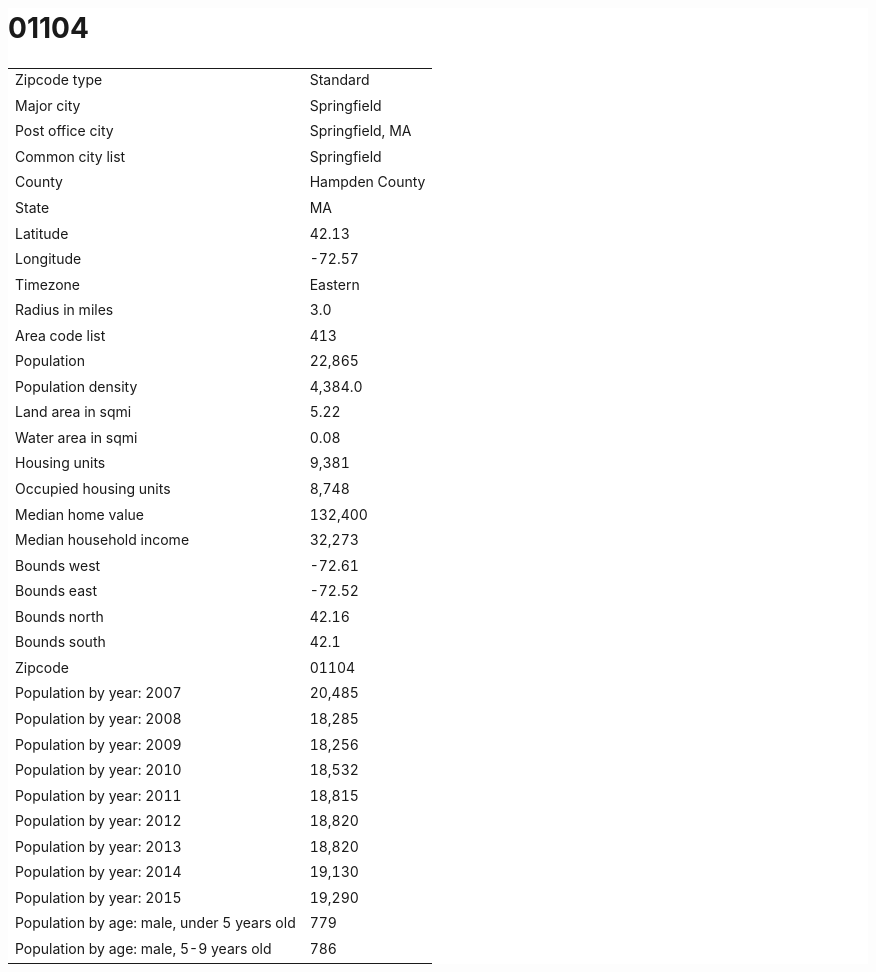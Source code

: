 01104
=====
|||
|--|--|
|Zipcode type|Standard|
|Major city|Springfield|
|Post office city|Springfield, MA|
|Common city list|Springfield|
|County|Hampden County|
|State|MA|
|Latitude|42.13|
|Longitude|-72.57|
|Timezone|Eastern|
|Radius in miles|3.0|
|Area code list|413|
|Population|22,865|
|Population density|4,384.0|
|Land area in sqmi|5.22|
|Water area in sqmi|0.08|
|Housing units|9,381|
|Occupied housing units|8,748|
|Median home value|132,400|
|Median household income|32,273|
|Bounds west|-72.61|
|Bounds east|-72.52|
|Bounds north|42.16|
|Bounds south|42.1|
|Zipcode|01104|
|Population by year: 2007|20,485|
|Population by year: 2008|18,285|
|Population by year: 2009|18,256|
|Population by year: 2010|18,532|
|Population by year: 2011|18,815|
|Population by year: 2012|18,820|
|Population by year: 2013|18,820|
|Population by year: 2014|19,130|
|Population by year: 2015|19,290|
|Population by age: male, under 5 years old|779|
|Population by age: male, 5-9 years old|786|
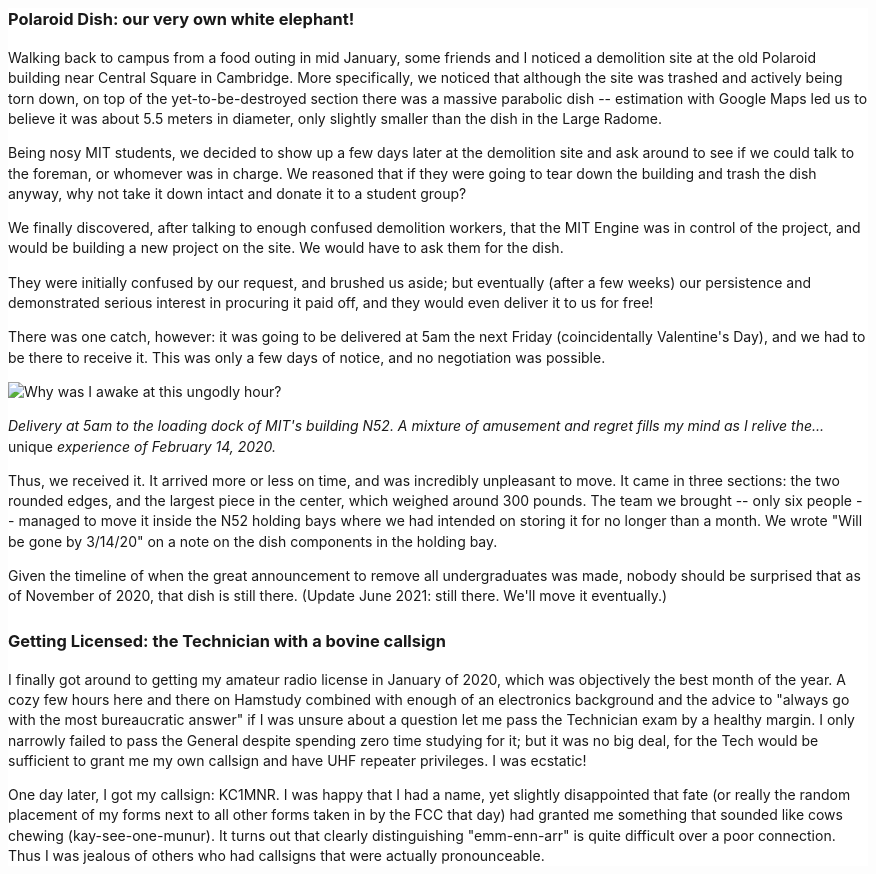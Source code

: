 ### Polaroid Dish: our very own white elephant!

Walking back to campus from a food outing in mid January, some friends and I noticed a demolition site at the old Polaroid building near Central Square in Cambridge. More specifically, we noticed that although the site was trashed and actively being torn down, on top of the yet-to-be-destroyed section there was a massive parabolic dish -- estimation with Google Maps led us to believe it was about 5.5 meters in diameter, only slightly smaller than the dish in the Large Radome.

Being nosy MIT students, we decided to show up a few days later at the demolition site and ask around to see if we could talk to the foreman, or whomever was in charge. We reasoned that if they were going to tear down the building and trash the dish anyway, why not take it down intact and donate it to a student group?

We finally discovered, after talking to enough confused demolition workers, that the MIT Engine was in control of the project, and would be building a new project on the site. We would have to ask them for the dish.

They were initially confused by our request, and brushed us aside; but eventually (after a few weeks) our persistence and demonstrated serious interest in procuring it paid off, and they would even deliver it to us for free!

There was one catch, however: it was going to be delivered at 5am the next Friday (coincidentally Valentine's Day), and we had to be there to receive it. This was only a few days of notice, and no negotiation was possible.

![Why was I awake at this ungodly hour?](/projects/radio/polaroid_delivery.jpg)

*Delivery at 5am to the loading dock of MIT's building N52. A mixture of amusement and regret fills my mind as I relive the...* unique *experience of February 14, 2020.*

Thus, we received it. It arrived more or less on time, and was incredibly unpleasant to move. It came in three sections: the two rounded edges, and the largest piece in the center, which weighed around 300 pounds. The team we brought -- only six people -- managed to move it inside the N52 holding bays where we had intended on storing it for no longer than a month. We wrote "Will be gone by 3/14/20" on a note on the dish components in the holding bay.

Given the timeline of when the great announcement to remove all undergraduates was made, nobody should be surprised that as of November of 2020, that dish is still there. (Update June 2021: still there. We'll move it eventually.)

### Getting Licensed: the Technician with a bovine callsign

 I finally got around to getting my amateur radio license in January of 2020, which was objectively the best month of the year. A cozy few hours here and there on Hamstudy combined with enough of an electronics background and the advice to "always go with the most bureaucratic answer" if I was unsure about a question let me pass the Technician exam by a healthy margin. I only narrowly failed to pass the General despite spending zero time studying for it; but it was no big deal, for the Tech would be sufficient to grant me my own callsign and have UHF repeater privileges. I was ecstatic!

One day later, I got my callsign: KC1MNR. I was happy that I had a name, yet slightly disappointed that fate (or really the random placement of my forms next to all other forms taken in by the FCC that day) had granted me something that sounded like cows chewing (kay-see-one-munur). It turns out that clearly distinguishing "emm-enn-arr" is quite difficult over a poor connection. Thus I was jealous of others who had callsigns that were actually pronounceable.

^^^^^^^^^^^^^^^^

What you will do: Without any of the pictures, repeat the entries above word for word.

Response box:
Source code

: 01104
=====
|||
|--|--|
|Zipcode type|Standard|
|Major city|Springfield|
|Post office city|Springfield, MA|
|Common city list|Springfield|
|County|Hampden County|
|State|MA|
|Latitude|42.13|
|Longitude|-72.57|
|Timezone|Eastern|
|Radius in miles|3.0|
|Area code list|413|
|Population|22,865|
|Population density|4,384.0|
|Land area in sqmi|5.22|
|Water area in sqmi|0.08|
|Housing units|9,381|
|Occupied housing units|8,748|
|Median home value|132,400|
|Median household income|32,273|
|Bounds west|-72.61|
|Bounds east|-72.52|
|Bounds north|42.16|
|Bounds south|42.1|
|Zipcode|01104|
|Population by year: 2007|20,485|
|Population by year: 2008|18,285|
|Population by year: 2009|18,256|
|Population by year: 2010|18,532|
|Population by year: 2011|18,815|
|Population by year: 2012|18,820|
|Population by year: 2013|18,820|
|Population by year: 2014|19,130|
|Population by year: 2015|19,290|
|Population by age: male, under 5 years old|779|
|Population by age: male, 5-9 years old|786|
Source code

: ### Polaroid Dish: our very own white elephant!

Walking back to campus from a food outing in mid January, some friends and I noticed a demolition site at the old Polaroid building near Central Square in Cambridge. More specifically, we noticed that although the site was trashed and actively being torn down, on top of the yet-to-be-destroyed section there was a massive parabolic dish -- estimation with Google Maps led us to believe it was about 5.5 meters in diameter, only slightly smaller than the dish in the Large Radome.

Being nosy MIT students, we decided to show up a few days later at the demolition site and ask around to see if we could talk to the foreman, or whomever was in charge. We reasoned that if they were going to tear down the building and trash the dish anyway, why not take it down intact and donate it to a student group?

We finally discovered, after talking to enough confused demolition workers, that the MIT Engine was in control of the project, and would be building a new project on the site. We would have to ask them for the dish.

They were initially confused by our request, and brushed us aside; but eventually (after a few weeks) our persistence and demonstrated serious interest in procuring it paid off, and they would even deliver it to us for free!

There was one catch, however: it was going to be delivered at 5am the next Friday (coincidentally Valentine's Day), and we had to be there to receive it. This was only a few days of notice, and no negotiation was possible.

![Why was I awake at this ungodly hour?](/projects/radio/polaroid_delivery.jpg)

*Delivery at 5am to the loading dock of MIT's building N52. A mixture of amusement and regret fills my mind as I relive the...* unique *experience of February 14, 2020.*

Thus, we received it. It arrived more or less on time, and was incredibly unpleasant to move. It came in three sections: the two rounded edges, and the largest piece in the center, which weighed around 300 pounds. The team we brought -- only six people -- managed to move it inside the N52 holding bays where we had intended on storing it for no longer than a month. We wrote "Will be gone by 3/14/20" on a note on the dish components in the holding bay.

Given the timeline of when the great announcement to remove all undergraduates was made, nobody should be surprised that as of November of 2020, that dish is still there. (Update June 2021: still there. We'll move it eventually.)

### Getting Licensed: the Technician with a bovine callsign

 I finally got around to getting my amateur radio license in January of 2020, which was objectively the best month of the year. A cozy few hours here and there on Hamstudy combined with enough of an electronics background and the advice to "always go with the most bureaucratic answer" if I was unsure about a question let me pass the Technician exam by a healthy margin. I only narrowly failed to pass the General despite spending zero time studying for it; but it was no big deal, for the Tech would be sufficient to grant me my own callsign and have UHF repeater privileges. I was ecstatic!

One day later, I got my callsign: KC1MNR. I was happy that I had a name, yet slightly disappointed that fate (or really the random placement of my forms next to all other forms taken in by the FCC that day) had granted me something that sounded like cows chewing (kay-see-one-munur). It turns out that clearly distinguishing "emm-enn-arr" is quite difficult over a poor connection. Thus I was jealous of others who had callsigns that were actually pronounceable.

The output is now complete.